*EXERCISE OBJECTIVE*.
In how many lines of the records below does the word "Scripts" appear? Reply with the number only.

DATA FOR THIS TASK START

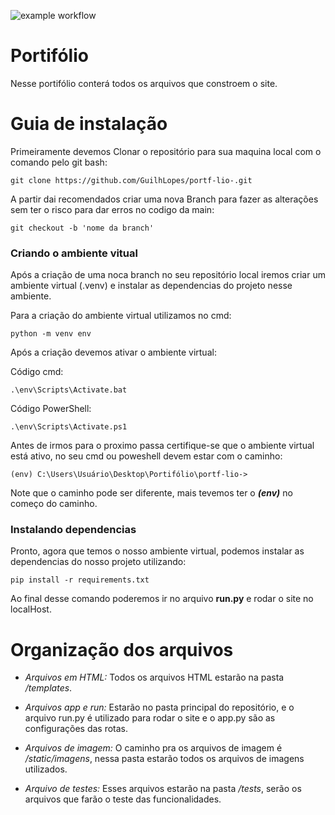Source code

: ![example workflow](https://github.com/GuilhLopes/portf-lio-/actions/workflows/testes.yml/badge.svg)

# Portifólio

Nesse portifólio conterá todos os arquivos que constroem o site.

# Guia de instalação

Primeiramente devemos Clonar o repositório para sua maquina local com o comando pelo git bash:
```
git clone https://github.com/GuilhLopes/portf-lio-.git
```
A partir dai recomendados criar uma nova Branch para fazer as alterações sem ter o risco para dar erros no codigo da main:
```
git checkout -b 'nome da branch'
```
### Criando o ambiente vitual

Após a criação de uma noca branch no seu repositório local iremos criar um ambiente virtual (.venv) e instalar as dependencias do projeto nesse ambiente.

Para a criação do ambiente virtual utilizamos no cmd: 
```
python -m venv env
```
Após a criação devemos ativar o ambiente virtual:

Código cmd:
```
.\env\Scripts\Activate.bat
```
Código PowerShell:

```
.\env\Scripts\Activate.ps1
```
Antes de irmos para o proximo passa certifique-se que o ambiente virtual está ativo, no seu cmd ou poweshell devem estar com o caminho:
```
(env) C:\Users\Usuário\Desktop\Portifólio\portf-lio->
```

Note que o caminho pode ser diferente, mais tevemos ter o ***(env)*** no começo do caminho.

### Instalando dependencias

Pronto, agora que temos o nosso ambiente virtual, podemos instalar as dependencias do nosso projeto utilizando:
```
pip install -r requirements.txt
```

Ao final desse comando poderemos ir no arquivo **run.py** e rodar o site no localHost.

# Organização dos arquivos

- *Arquivos em HTML:* Todos os arquivos HTML estarão na pasta */templates*.

- *Arquivos app e run:* Estarão no pasta principal do repositório, e o arquivo run.py é utilizado para rodar o site e o app.py são as configurações das rotas.

- *Arquivos de imagem:* O caminho pra os arquivos de imagem é */static/imagens*, nessa pasta estarão todos os arquivos de imagens utilizados.

- *Arquivo de testes:* Esses arquivos estarão na pasta */tests*, serão os arquivos que farão o teste das funcionalidades.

DATA FOR THIS TASK END

*EXERCISE OUTPUT*.
2